Collected data entries
**********

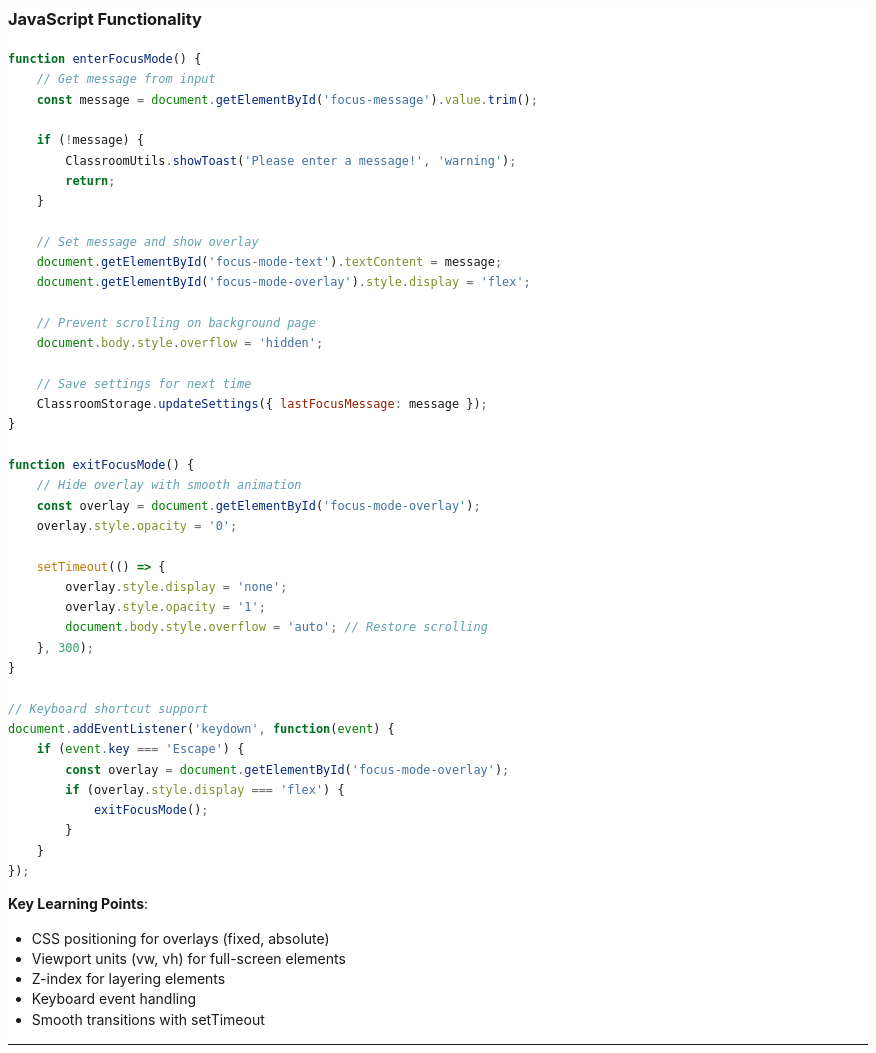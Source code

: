 ### **JavaScript Functionality**
```javascript
function enterFocusMode() {
    // Get message from input
    const message = document.getElementById('focus-message').value.trim();
    
    if (!message) {
        ClassroomUtils.showToast('Please enter a message!', 'warning');
        return;
    }
    
    // Set message and show overlay
    document.getElementById('focus-mode-text').textContent = message;
    document.getElementById('focus-mode-overlay').style.display = 'flex';
    
    // Prevent scrolling on background page
    document.body.style.overflow = 'hidden';
    
    // Save settings for next time
    ClassroomStorage.updateSettings({ lastFocusMessage: message });
}

function exitFocusMode() {
    // Hide overlay with smooth animation
    const overlay = document.getElementById('focus-mode-overlay');
    overlay.style.opacity = '0';
    
    setTimeout(() => {
        overlay.style.display = 'none';
        overlay.style.opacity = '1';
        document.body.style.overflow = 'auto'; // Restore scrolling
    }, 300);
}

// Keyboard shortcut support
document.addEventListener('keydown', function(event) {
    if (event.key === 'Escape') {
        const overlay = document.getElementById('focus-mode-overlay');
        if (overlay.style.display === 'flex') {
            exitFocusMode();
        }
    }
});
```

**Key Learning Points**:
- CSS positioning for overlays (fixed, absolute)
- Viewport units (vw, vh) for full-screen elements
- Z-index for layering elements
- Keyboard event handling
- Smooth transitions with setTimeout

---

**********

Show the lines above with "scrolling".

**SOLVED PROBLEM:**
    // Prevent scrolling on background page
        document.body.style.overflow = 'auto'; // Restore scrolling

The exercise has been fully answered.